You're assuming that all running for school board positions are doing it for education's sake, not for the sake of evangelism/politics.
Upset? Angry? VOTE!
This conversation is getting way out of hand and it is upsetting me. I need to take a moment to pray to the Invisible Pink Unicorn.
Amen Monkeyfez!
(somehow it seems like I've always wanted to say "amen monkeyfez", even if I didn't know it until just now.)
Wow, Texas is a big state in physical area, but it is not representative of the main stream of education in the US. You people are freaking out as if Creationism had some kind of over-arching power against the truth.
I believe in evolution as a process, not as a force.

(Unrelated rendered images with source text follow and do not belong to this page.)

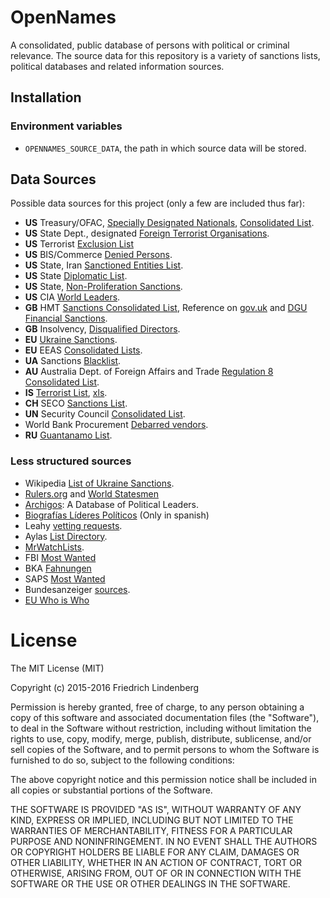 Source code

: # OpenNames

A consolidated, public database of persons with political or criminal relevance. The source data for this repository is a variety of sanctions lists, political databases and related information sources.

## Installation


### Environment variables

* ``OPENNAMES_SOURCE_DATA``, the path in which source data will be stored.

## Data Sources

Possible data sources for this project (only a few are included thus far):

* **US** Treasury/OFAC, [Specially Designated Nationals](https://www.treasury.gov/resource-center/sanctions/SDN-List/Pages/default.aspx), [Consolidated List](https://www.treasury.gov/resource-center/sanctions/SDN-List/Pages/consolidated.aspx).
* **US** State Dept., designated [Foreign Terrorist Organisations](http://www.state.gov/j/ct/rls/other/des/123085.htm).
* **US** Terrorist [Exclusion List](http://www.state.gov/j/ct/rls/other/des/123086.htm)
* **US** BIS/Commerce [Denied Persons](https://www.bis.doc.gov/index.php/policy-guidance/lists-of-parties-of-concern/denied-persons-list).
* **US** State, Iran [Sanctioned Entities List](http://www.state.gov/e/eb/tfs/spi/iran/entities/index.htm).
* **US** State [Diplomatic List](http://www.state.gov/s/cpr/rls/dpl/243893.htm#azerbaijan).
* **US** State, [Non-Proliferation Sanctions](http://m.state.gov/md226423.htm).
* **US** CIA [World Leaders](https://www.cia.gov/library/publications/resources/world-leaders-1/AF.html).
* **GB** HMT [Sanctions Consolidated List](http://hmt-sanctions.s3.amazonaws.com/sanctionsconlist.htm), Reference on [gov.uk](https://www.gov.uk/government/publications/financial-sanctions-consolidated-list-of-targets/consolidated-list-of-targets) and [DGU Financial Sanctions](https://data.gov.uk/dataset/financialsanctions).
* **GB** Insolvency, [Disqualified Directors](https://www.insolvencydirect.bis.gov.uk/IESdatabase/viewdirectorsummary-new.asp).
* **EU** [Ukraine Sanctions](http://eur-lex.europa.eu/legal-content/EN/TXT/?uri=uriserv:OJ.L_.2014.137.01.0003.01.ENG).
* **EU** EEAS [Consolidated Lists](http://eeas.europa.eu/cfsp/sanctions/consol-list/index_en.htm).
* **UA** Sanctions [Blacklist](http://www.sdfm.gov.ua/content/file/Site_docs/Black_list/zBlackListFull.xml).
* **AU** Australia Dept. of Foreign Affairs and Trade [Regulation 8 Consolidated List](http://dfat.gov.au/international-relations/security/sanctions/Documents/regulation8_consolidated.xls).
* **IS** [Terrorist List](http://www.mod.gov.il/Defence-and-Security/Fighting_terrorism/Pages/default.aspx), [xls](http://www.mod.gov.il/Defence-and-Security/Fighting_terrorism/Documents/terror_yahid%20-%2011-5-2015.xls).
* **CH** SECO [Sanctions List](http://www.seco.admin.ch/themen/00513/00620/index.html?lang=en).
* **UN** Security Council [Consolidated List](https://www.un.org/sc/suborg/en/sanctions/un-sc-consolidated-list).
* World Bank Procurement [Debarred vendors](http://web.worldbank.org/external/default/main?contentMDK=64069844&menuPK=116730&pagePK=64148989&piPK=64148984&querycontentMDK=64069700&theSitePK=84266).
* **RU** [Guantanamo List](http://sputniknews.com/voiceofrussia/2013_04_13/Russia-s-Guantanamo-List-officially-published/).

### Less structured sources

* Wikipedia [List of Ukraine Sanctions](https://en.wikipedia.org/wiki/List_of_individuals_sanctioned_during_the_Ukrainian_crisis).
* [Rulers.org](http://rulers.org/) and [World Statesmen](http://worldstatesmen.org/)
* [Archigos](http://privatewww.essex.ac.uk/~ksg/archigos.html): A Database of Political Leaders.
* [Biografías Líderes Políticos](http://www.cidob.org/en/biografias_lideres_politicos_only_in_spanish) (Only in spanish)
* Leahy [vetting requests](https://en.wikipedia.org/wiki/Leahy_Law).
* Aylas [List Directory](http://aylias.com/list/).
* [MrWatchLists](http://mrwatchlist.com/watchlists/).
* FBI [Most Wanted](http://www.fbi.gov/wanted)
* BKA [Fahnungen](http://www.bka.de/nn_205924/DE/Fahndungen/fahndungen__node.html?__nnn=true)
* SAPS [Most Wanted](http://www.saps.gov.za/crimestop/wanted/list.php)
* Bundesanzeiger [sources](http://217.17.30.74/SubDl/index.jsp?user=SLamtsblatt&pass=SLamtsblatt&path=ReadMe-Vorlage1en.pdf).
* [EU Who is Who](https://transparencycamp.eu/2016/04/13/who-is-who-in-eu-institutions/)


# License

The MIT License (MIT)

Copyright (c) 2015-2016 Friedrich Lindenberg

Permission is hereby granted, free of charge, to any person obtaining a copy
of this software and associated documentation files (the "Software"), to deal
in the Software without restriction, including without limitation the rights
to use, copy, modify, merge, publish, distribute, sublicense, and/or sell
copies of the Software, and to permit persons to whom the Software is
furnished to do so, subject to the following conditions:

The above copyright notice and this permission notice shall be included in all
copies or substantial portions of the Software.

THE SOFTWARE IS PROVIDED "AS IS", WITHOUT WARRANTY OF ANY KIND, EXPRESS OR
IMPLIED, INCLUDING BUT NOT LIMITED TO THE WARRANTIES OF MERCHANTABILITY,
FITNESS FOR A PARTICULAR PURPOSE AND NONINFRINGEMENT. IN NO EVENT SHALL THE
AUTHORS OR COPYRIGHT HOLDERS BE LIABLE FOR ANY CLAIM, DAMAGES OR OTHER
LIABILITY, WHETHER IN AN ACTION OF CONTRACT, TORT OR OTHERWISE, ARISING FROM,
OUT OF OR IN CONNECTION WITH THE SOFTWARE OR THE USE OR OTHER DEALINGS IN THE
SOFTWARE.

But it is hysterical to say that the Fundies are in control and we are screwed.
The Creationists just want a fair hearing, and in America that's exactly what they should get. The truth will always prevail when all sides are heard. Let's keep the marketplace of ideas open. The only thing that can come from shutting down an ideology is that the prevailing one at the time, in this case Darwinian Evolution, will take a wrong turn that resists correction because it is taboo to question it.
Wake up. Creationist are being shutdown for their ideas at a rate of a thousand to one for every evolutionist who is silenced. And they are being shut down, not by scientific discourse, but rather by an unquestioning, hyper-reactive, culture of sciencism that resembles the Spanish inquisition more than an open marketplace of ideas that it is supposed to aspire to.
Don't believe me? Just read through the posts again and look at the bile being spewn at the Fundies.
Arrrghbob, I suppose people teaching the controversy of atoms are shut down by the "Culture of Sciencism."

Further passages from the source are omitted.